Last Updated May 12, 2021 · Written by Craig Gibson · 3 min read
Hydronic heating is a common form of domestic heating in Europe and the UK in particular (where it is simply called "central heating"). It is ideal for colder climates because it is an energy-efficient way to heat large spaces for extended periods.
However, it is relatively expensive to install, and takes a while to warm up, making it unsuitable for short, quick bursts of heat. For these reasons, it is less common in Australia, with its warmer climate and cheaper energy.
However, as energy prices rise, hydronic heating is becoming a viable and energy-efficient option, especially in areas with colder winters such as Melbourne, Canberra or Tasmania.
Hydronic heating involves a pump circulating hot water from a water heater through copper or plastic pipes to radiators throughout your home.
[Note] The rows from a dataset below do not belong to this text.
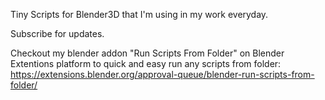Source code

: Tiny Scripts for Blender3D that I'm using in my work everyday.

Subscribe for updates.

Checkout my blender addon "Run Scripts From Folder" on Blender Extentions platform to quick and easy run any scripts from folder:
https://extensions.blender.org/approval-queue/blender-run-scripts-from-folder/
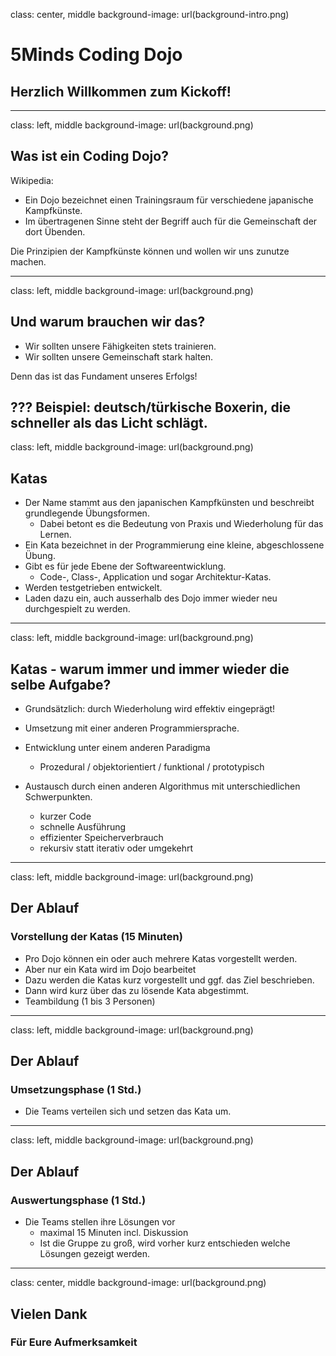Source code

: class: center, middle
background-image: url(background-intro.png)

# 5Minds Coding Dojo
## Herzlich Willkommen zum Kickoff!
  
---
class: left, middle
background-image: url(background.png)

## Was ist ein Coding Dojo? 

Wikipedia:
* Ein Dojo bezeichnet einen Trainingsraum für verschiedene japanische Kampfkünste. 
* Im übertragenen Sinne steht der Begriff auch für die Gemeinschaft der dort Übenden.

Die Prinzipien der Kampfkünste können und wollen wir uns zunutze machen.
  
---
class: left, middle
background-image: url(background.png)

## Und warum brauchen wir das?

* Wir sollten unsere Fähigkeiten stets trainieren.
* Wir sollten unsere Gemeinschaft stark halten.

Denn das ist das Fundament unseres Erfolgs!

???
Beispiel: deutsch/türkische Boxerin, die schneller als das Licht schlägt.
---
class: left, middle
background-image: url(background.png)

## Katas

* Der Name stammt aus den japanischen Kampfkünsten und beschreibt grundlegende Übungsformen. 
  * Dabei betont es die Bedeutung von Praxis und Wiederholung für das Lernen.
* Ein Kata bezeichnet in der Programmierung eine kleine, abgeschlossene Übung. 
* Gibt es für jede Ebene der Softwareentwicklung.
  * Code-, Class-, Application und sogar Architektur-Katas.
* Werden testgetrieben entwickelt.
* Laden dazu ein, auch ausserhalb des Dojo immer wieder neu durchgespielt zu werden.

---
class: left, middle
background-image: url(background.png)

## Katas - warum immer und immer wieder die selbe Aufgabe?

* Grundsätzlich: durch Wiederholung wird effektiv eingeprägt!

* Umsetzung mit einer anderen Programmiersprache.

* Entwicklung unter einem anderen Paradigma
  * Prozedural / objektorientiert / funktional / prototypisch

* Austausch durch einen anderen Algorithmus mit unterschiedlichen Schwerpunkten.
  * kurzer Code
  * schnelle Ausführung
  * effizienter Speicherverbrauch
  * rekursiv statt iterativ oder umgekehrt

---
class: left, middle
background-image: url(background.png)

## Der Ablauf

### Vorstellung der Katas (15 Minuten)

* Pro Dojo können ein oder auch mehrere Katas vorgestellt werden.
* Aber nur ein Kata wird im Dojo bearbeitet
* Dazu werden die Katas kurz vorgestellt und ggf. das Ziel beschrieben.
* Dann wird kurz über das zu lösende Kata abgestimmt.
* Teambildung (1 bis 3 Personen)
  
---
class: left, middle
background-image: url(background.png)

## Der Ablauf

### Umsetzungsphase (1 Std.)

* Die Teams verteilen sich und setzen das Kata um.

---
class: left, middle
background-image: url(background.png)

## Der Ablauf

### Auswertungsphase (1 Std.)

* Die Teams stellen ihre Lösungen vor
  * maximal 15 Minuten incl. Diskussion
  * Ist die Gruppe zu groß, wird vorher kurz entschieden welche Lösungen gezeigt werden.

---
class: center, middle
background-image: url(background.png)

## Vielen Dank
### Für Eure Aufmerksamkeit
The water is then piped back to the heater to be reheated.
Radiators (which actually provide a mix of radiant and convection heat) are panels fixed to your walls. You can also get heated towel rails for bathrooms and long, thin panels that run along skirting boards. Radiators are generally made of pressed steel or cast iron. Properly serviced, they will last indefinitely.
A variant is in-slab systems, where hot water is piped through coils laid in the concrete slab during construction to provide under floor heating.
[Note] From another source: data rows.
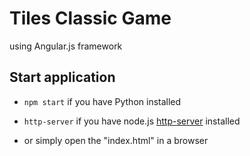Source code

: # Tiles Classic Game

using Angular.js framework

## Start application

- `npm start` if you have Python installed

- `http-server` if you have node.js [http-server](https://github.com/indexzero/http-server) installed

- or simply open the "index.html" in a browser
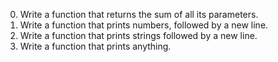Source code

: 0. Write a function that returns the sum of all its parameters.
1. Write a function that prints numbers, followed by a new line.
2. Write a function that prints strings followed by a new line.
3. Write a function that prints anything.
Benefits of hydronic heating
Very energy efficient if used correctly.
No smoke or dust circulation.
Flexibility - radiators can be controlled individually to only heat the rooms you want.
Factors affecting energy efficiency in a hydronic heating system
1.Water heater: the water heater can run on natural gas, LPG, electricity, a solid fuel such as wood, or using a solar hot water heat pump system. Gas, solar and wood produce fewer emissions than an electric system. The heater should also be insulated to prevent heat loss.
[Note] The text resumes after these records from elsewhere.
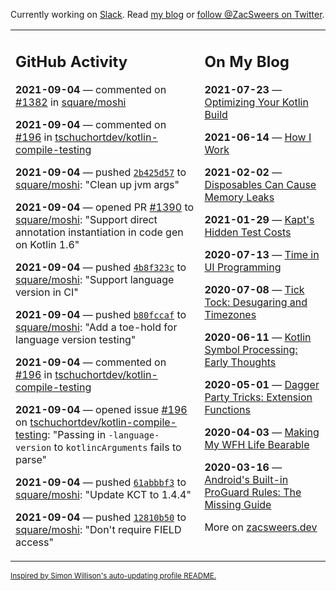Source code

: Currently working on [Slack](https://slack.com/). Read [my blog](https://zacsweers.dev/) or [follow @ZacSweers on Twitter](https://twitter.com/ZacSweers).

<table><tr><td valign="top" width="60%">

## GitHub Activity
<!-- githubActivity starts -->
**2021-09-04** — commented on [#1382](https://github.com/square/moshi/issues/1382#issuecomment-913043748) in [square/moshi](https://api.github.com/repos/square/moshi)

**2021-09-04** — commented on [#196](https://github.com/tschuchortdev/kotlin-compile-testing/issues/196#issuecomment-913043650) in [tschuchortdev/kotlin-compile-testing](https://api.github.com/repos/tschuchortdev/kotlin-compile-testing)

**2021-09-04** — pushed [`2b425d57`](https://github.com/square/moshi/commit/2b425d572e011761af8ddbd05729818a16174d24) to [square/moshi](https://api.github.com/repos/square/moshi): "Clean up jvm args"

**2021-09-04** — opened PR [#1390](https://api.github.com/repos/square/moshi/pulls/1390) to [square/moshi](https://api.github.com/repos/square/moshi): "Support direct annotation instantiation in code gen on Kotlin 1.6"

**2021-09-04** — pushed [`4b8f323c`](https://github.com/square/moshi/commit/4b8f323cc420e69fe6eef13304e2d8193043faec) to [square/moshi](https://api.github.com/repos/square/moshi): "Support language version in CI"

**2021-09-04** — pushed [`b80fccaf`](https://github.com/square/moshi/commit/b80fccafd672814ebc0aa40655f508c96312acca) to [square/moshi](https://api.github.com/repos/square/moshi): "Add a toe-hold for language version testing"

**2021-09-04** — commented on [#196](https://github.com/tschuchortdev/kotlin-compile-testing/issues/196#issuecomment-913042582) in [tschuchortdev/kotlin-compile-testing](https://api.github.com/repos/tschuchortdev/kotlin-compile-testing)

**2021-09-04** — opened issue [#196](https://api.github.com/repos/tschuchortdev/kotlin-compile-testing/issues/196) on [tschuchortdev/kotlin-compile-testing](https://api.github.com/repos/tschuchortdev/kotlin-compile-testing): "Passing in `-language-version` to `kotlincArguments` fails to parse"

**2021-09-04** — pushed [`61abbbf3`](https://github.com/square/moshi/commit/61abbbf3ddeb629c2dc675cddc8d4c3d6ee1c093) to [square/moshi](https://api.github.com/repos/square/moshi): "Update KCT to 1.4.4"

**2021-09-04** — pushed [`12810b50`](https://github.com/square/moshi/commit/12810b5068b2ce0bbc9e68512e03fa8f8c8b06bd) to [square/moshi](https://api.github.com/repos/square/moshi): "Don't require FIELD access"
<!-- githubActivity ends -->
</td><td valign="top" width="40%">

## On My Blog
<!-- blog starts -->
**2021-07-23** — [Optimizing Your Kotlin Build](https://www.zacsweers.dev/optimizing-your-kotlin-build/)

**2021-06-14** — [How I Work](https://www.zacsweers.dev/how-i-work/)

**2021-02-02** — [Disposables Can Cause Memory Leaks](https://www.zacsweers.dev/disposables-can-cause-memory-leaks/)

**2021-01-29** — [Kapt's Hidden Test Costs](https://www.zacsweers.dev/kapts-hidden-test-costs/)

**2020-07-13** — [Time in UI Programming](https://www.zacsweers.dev/time-in-ui/)

**2020-07-08** — [Tick Tock: Desugaring and Timezones](https://www.zacsweers.dev/ticktock-desugaring-timezones/)

**2020-06-11** — [Kotlin Symbol Processing: Early Thoughts](https://www.zacsweers.dev/kotlin-symbol-processor-early-thoughts/)

**2020-05-01** — [Dagger Party Tricks: Extension Functions](https://www.zacsweers.dev/dagger-party-tricks-extension-functions/)

**2020-04-03** — [Making My WFH Life Bearable](https://www.zacsweers.dev/making-wfh-life-bearable/)

**2020-03-16** — [Android's Built-in ProGuard Rules: The Missing Guide](https://www.zacsweers.dev/android-proguard-rules/)
<!-- blog ends -->
More on [zacsweers.dev](https://zacsweers.dev/)
</td></tr></table>

<sub><a href="https://simonwillison.net/2020/Jul/10/self-updating-profile-readme/">Inspired by Simon Willison's auto-updating profile README.</a></sub>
2. Storage or instantaneous heater: water heaters can be either storage systems that keep water continually heated, or instantaneous heating systems that only heat up when the system is turned on. Storage boilers have higher running costs because they keep water hot even when it is not needed, but they respond faster when switched on.
3. Piping: the water cools as it circulates through the pipes, so the shorter the network of pipes and the better insulated they are, the less heat will be lost
4. Thermostats: radiators will generally have individual temperature controls, but a system with an automatic thermostat is usually more energy-efficient system than one controlled manually. Temperatures should be 18-20C for living areas,16C for bedrooms and hallways, and turned off at night. The system should only come on during cooler times of the year and day.
5. In-slab heating is energy-efficient, but is only cost-effective to install during the construction of a new home.
6. Insulating board with reflective foil behind the radiators can reduce heat loss up to 30 per cent on uninsulated walls.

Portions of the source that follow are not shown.